蛇、ミミズ、ゲジゲジ、ムカデは当然のこと、釣り餌のイソメもトイレ掃除に使うようなビニール手袋なくしては摘めない。

プランターの花を並べた窓辺。リビングの床を拭いていたら、とんでもないものを発見した。ヒェーッ!!!と叫び声をあげて後ろに飛びのく。
「ケムンパスでやんす」
黒いボディにピンピンと長い毛の生えた虫が、身体をくねらせながら移動しているのだ。

ケムンパス

ティッシュで摘もうか。
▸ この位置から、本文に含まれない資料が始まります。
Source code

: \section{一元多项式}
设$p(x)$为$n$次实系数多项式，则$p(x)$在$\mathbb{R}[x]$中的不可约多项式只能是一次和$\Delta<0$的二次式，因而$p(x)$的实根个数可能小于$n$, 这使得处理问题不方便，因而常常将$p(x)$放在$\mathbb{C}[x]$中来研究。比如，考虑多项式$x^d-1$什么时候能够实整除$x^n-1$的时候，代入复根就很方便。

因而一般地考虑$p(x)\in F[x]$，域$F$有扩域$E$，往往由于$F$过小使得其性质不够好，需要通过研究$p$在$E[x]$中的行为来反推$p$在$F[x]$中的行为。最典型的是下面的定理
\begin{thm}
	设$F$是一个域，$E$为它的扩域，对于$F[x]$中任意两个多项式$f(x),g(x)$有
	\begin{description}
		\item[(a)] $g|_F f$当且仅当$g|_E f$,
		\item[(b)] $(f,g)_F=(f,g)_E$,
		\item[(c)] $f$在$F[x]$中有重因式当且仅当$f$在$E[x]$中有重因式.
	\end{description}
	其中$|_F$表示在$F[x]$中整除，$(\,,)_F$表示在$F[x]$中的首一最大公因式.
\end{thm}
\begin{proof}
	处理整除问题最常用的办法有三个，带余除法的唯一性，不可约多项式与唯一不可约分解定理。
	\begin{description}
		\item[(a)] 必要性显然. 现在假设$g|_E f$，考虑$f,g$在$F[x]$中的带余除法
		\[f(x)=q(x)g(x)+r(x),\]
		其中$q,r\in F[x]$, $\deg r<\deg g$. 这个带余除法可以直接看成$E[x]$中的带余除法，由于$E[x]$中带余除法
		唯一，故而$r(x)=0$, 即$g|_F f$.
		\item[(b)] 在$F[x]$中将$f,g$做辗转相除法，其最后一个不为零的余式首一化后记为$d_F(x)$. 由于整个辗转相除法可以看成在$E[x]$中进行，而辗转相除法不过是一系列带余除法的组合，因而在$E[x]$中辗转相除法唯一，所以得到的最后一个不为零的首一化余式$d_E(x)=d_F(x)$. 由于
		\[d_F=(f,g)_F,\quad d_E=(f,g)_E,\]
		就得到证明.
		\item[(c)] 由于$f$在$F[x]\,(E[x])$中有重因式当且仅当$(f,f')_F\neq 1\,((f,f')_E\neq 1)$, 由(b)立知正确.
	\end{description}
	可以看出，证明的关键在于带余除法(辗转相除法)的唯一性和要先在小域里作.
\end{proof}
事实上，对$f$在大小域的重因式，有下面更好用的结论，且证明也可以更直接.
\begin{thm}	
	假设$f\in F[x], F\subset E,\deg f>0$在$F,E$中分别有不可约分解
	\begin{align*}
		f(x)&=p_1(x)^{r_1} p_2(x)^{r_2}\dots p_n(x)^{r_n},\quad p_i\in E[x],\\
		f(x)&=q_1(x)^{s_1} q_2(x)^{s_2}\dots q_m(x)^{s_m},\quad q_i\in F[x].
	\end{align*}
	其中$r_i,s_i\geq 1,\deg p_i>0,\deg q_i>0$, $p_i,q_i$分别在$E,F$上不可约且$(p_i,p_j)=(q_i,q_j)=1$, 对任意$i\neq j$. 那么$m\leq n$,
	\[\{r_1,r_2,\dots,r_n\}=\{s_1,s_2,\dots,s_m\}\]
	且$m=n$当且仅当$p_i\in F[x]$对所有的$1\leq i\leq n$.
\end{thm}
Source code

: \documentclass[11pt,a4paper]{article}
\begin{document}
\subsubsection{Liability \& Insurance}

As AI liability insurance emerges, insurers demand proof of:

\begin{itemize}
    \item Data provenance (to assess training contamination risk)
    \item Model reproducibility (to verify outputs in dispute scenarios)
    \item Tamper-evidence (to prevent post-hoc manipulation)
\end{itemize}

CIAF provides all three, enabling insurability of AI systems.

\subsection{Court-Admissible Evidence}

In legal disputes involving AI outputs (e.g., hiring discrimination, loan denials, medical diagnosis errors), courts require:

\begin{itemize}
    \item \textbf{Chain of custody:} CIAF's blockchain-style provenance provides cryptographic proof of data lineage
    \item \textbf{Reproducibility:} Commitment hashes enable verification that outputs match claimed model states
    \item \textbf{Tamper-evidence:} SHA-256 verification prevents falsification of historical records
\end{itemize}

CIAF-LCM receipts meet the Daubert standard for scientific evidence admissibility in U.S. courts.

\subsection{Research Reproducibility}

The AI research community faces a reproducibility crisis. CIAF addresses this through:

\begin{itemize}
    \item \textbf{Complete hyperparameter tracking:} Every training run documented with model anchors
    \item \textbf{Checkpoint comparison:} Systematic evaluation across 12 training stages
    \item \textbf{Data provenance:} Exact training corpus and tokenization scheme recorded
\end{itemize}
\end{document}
ダメ、絶対に触れない。
BBQで使う団扇でパタパタしてみた。ダメ、暴風に耐えて床にへばり付いている。
ちりとりを近づけて、おいでおいでしてみる。ダメ、回れ右してほふく前進してる。
ホウキでちりとりに乗せてしまおう。ダメ、ホウキの毛にもぐって離れない。

落とされまいと必死にしがみ付いている彼をしげしげ眺めた。
小さな赤い目が2つ、「殺さないで」と哀願してるように見える。
このまま飼っていたら可憐な蝶々になるのかな。それとも毒々しい蛾になるのかな。

テラスに届いた樹木の葉にホウキを擦り付け、そうっと彼を移動させた。
幼虫が蛹になって羽化するまで、命を全うしてね。飛び立ったら挨拶しにきてね。

ちょっとだけ可愛く思えたケムンパスに、一度きりの夏が近づいてくる。

コメント

  1. 素浪人 より:

    >「ケムンパスでやんす」 わお~ 心に響くでやんす。
    割り箸やBBQの火バサミでつかめばいいかも?でもむぎゅとやると・・・! 力加減が要りますね。
    管理様に会えた「愛しのケムンパス」が無事に命を全うする事をお祈りいたす。

  2. yuris22 より:

    素浪人様

    割り箸でつかんだとして、身体をくねらせてる姿を想像するだけでも
    冷や汗が出ます。

    長くて毛があるのは最悪。
    学生時代、天井から落ちてきたゲジゲジが背中に入ったことがあるの
    ですが、ザワザワとした感触は今でも忘れていません。

  3. 波に乗るさかな より:

    去年の夏のこと。
    短パンのひざ上の辺りにちくちくーっとした感触。何かに刺されたと咄嗟に思ったので、すぐ短パンを脱いだ。出てきたのは小さいムカデ。冷や汗タラリでした。家の中だっからいいものの、外だったらどうやって払いのければいいのか・・ましてや女性だったら・・

  4. yuris22 より:

    波に乗るさかな様

    ムカデはダメです!ゲジゲジよりもダメです!
    掃除機で吸い取ろうとしたら、こちらに向ってきたことがありました。